Further evaluation through large randomised controlled trials in Australia is required to collect clinical outcomes and determine which activities conducted by pharmacists are most beneficial, cost-effective and welcomed by GPs and patients. This could then be used to develop a robust business case for ongoing funding to facilitate the wider integration of pharmacists in Australian general practice. It could also validate the conclusions of an independent report commissioned by the AMA, estimating that for every $1 invested, $1.56 in benefits could be generated.7,9,10 Perhaps then, as has been expressed in the UK, having a clinical pharmacist in the primary healthcare team will be considered a ‘no brainer’, and pharmacists in general practice will be here to stay and regarded as a necessity, not a luxury.6,17

Implications for general practice

Pharmacists can be employed for a range of activities in general practice. These activities were predominantly clinically related in this pilot, including medication reviews, patient and staff education, asthma care, smoking cessation, clinical audits, targeted deprescribing and post-hospitalisation medication reconciliation. During the six months, time spent communicating on clinical issues with GPs increased, suggesting that the pharmacists became collaborative team members within the general practice.

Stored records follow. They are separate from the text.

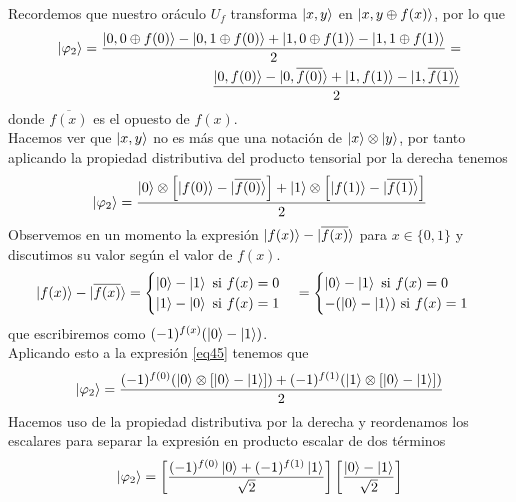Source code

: \documentclass[a4paper]{article}
\numberwithin{equation}{section}
\begin{document}
Recordemos que nuestro oráculo $U_f$ transforma $\ket{x,y}$ en $\ket{x,y\oplus f(x)}$, por lo que
\begin{equation}
\begin{split}
\ket{\varphi_2} =
\frac{\ket{0,0\oplus f(0)} - \ket{0,1\oplus f(0)} + \ket{1, 0\oplus f(1)} - \ket{1, 1\oplus f(1)}}{2} = \\
\frac{\ket{0,f(0)} - \ket{0,\overline{f(0)}} + \ket{1,f(1)} - \ket{1,\overline{f(1)}}}{2}
\end{split}
\end{equation}
donde $\overline{f(x)}$ es el opuesto de $f(x)$.\\
Hacemos ver que $\ket{x,y}$ no es más que una notación de $\ket{x}\otimes\ket{y}$, por tanto aplicando la propiedad distributiva del producto tensorial por la derecha tenemos
\begin{equation} \label{eq45}
\ket{\varphi_2} =
\frac{\ket{0} \otimes \left[ \ket{f(0)} - \ket{\overline{f(0)}} \right] + \ket{1} \otimes \left[ \ket{f(1)} - \ket{\overline{f(1)}} \right]}{2}
\end{equation}
Observemos en un momento la expresión $\ket{f(x)} -\ket{\overline{f(x)}}$ para $x \in \lbrace 0,1 \rbrace$ y discutimos su valor según el valor de $f(x)$.
\begin{equation} \label{eq413}
\ket{f(x)} - \ket{\overline{f(x)}} =
\begin{cases}
\ket{0} - \ket{1} \ \textrm{si} \ f(x) = 0 \\
\ket{1} - \ket{0} \ \textrm{si} \ f(x) = 1
\end{cases} =
\begin{cases}
\ket{0} - \ket{1} \ \textrm{si} \ f(x) = 0 \\
-(\ket{0} - \ket{1}) \ \textrm{si} \ f(x) = 1
\end{cases}
\end{equation}
que escribiremos como $(-1)^{f(x)}(\ket{0} - \ket{1})$.\\
Aplicando esto a la expresión \ref{eq45} tenemos que
\begin{equation}
\ket{\varphi_2} = 
\frac{(-1)^{f(0)} (\ket{0} \otimes \left[ \ket{0} - \ket{1} \right]) + (-1)^{f(1)} (\ket{1} \otimes \left[ \ket{0} - \ket{1} \right])}{2}
\end{equation}
Hacemos uso de la propiedad distributiva por la derecha y reordenamos los escalares para separar la expresión en producto escalar de dos términos
\begin{equation}
\ket{\varphi_2} =
\left[ \frac{(-1)^{f(0)} \ket{0} + (-1)^{f(1)} \ket{1}}{\sqrt{2}} \right]
\left[ \frac{\ket{0} - \ket{1}}{\sqrt{2}} \right]
\end{equation}
\end{document}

Competing interests: MN’s relative was a study pharmacist in the trial; however, the research team undertook significant steps to mitigate against this conflict, which included MN stepping down as project lead when conflict surfaced (SK was the project lead). MN did not have access to the raw data at any stage. GC reports having been a director of the board of the funding body (Capital Health Network) since 2011 and became Chair of the Capital Health Network in November 2016. GC did not have access to any identifiable data during the study.
Provenance and peer review: Not commissioned, externally peer reviewed.
Funding: PD reports commissioned evaluation from Capital Health Network during the conduct of the study. MN received grants from Capital Health Network during the conduct of the study. JP received grants from the Commonwealth Department of Health during the conduct of the study. These grants were unrelated to the reported study.
Acknowledgements
We acknowledge the Capital Health Network for undertaking this pilot program using funding provided by the Australian Government under the Primary Health Network Program.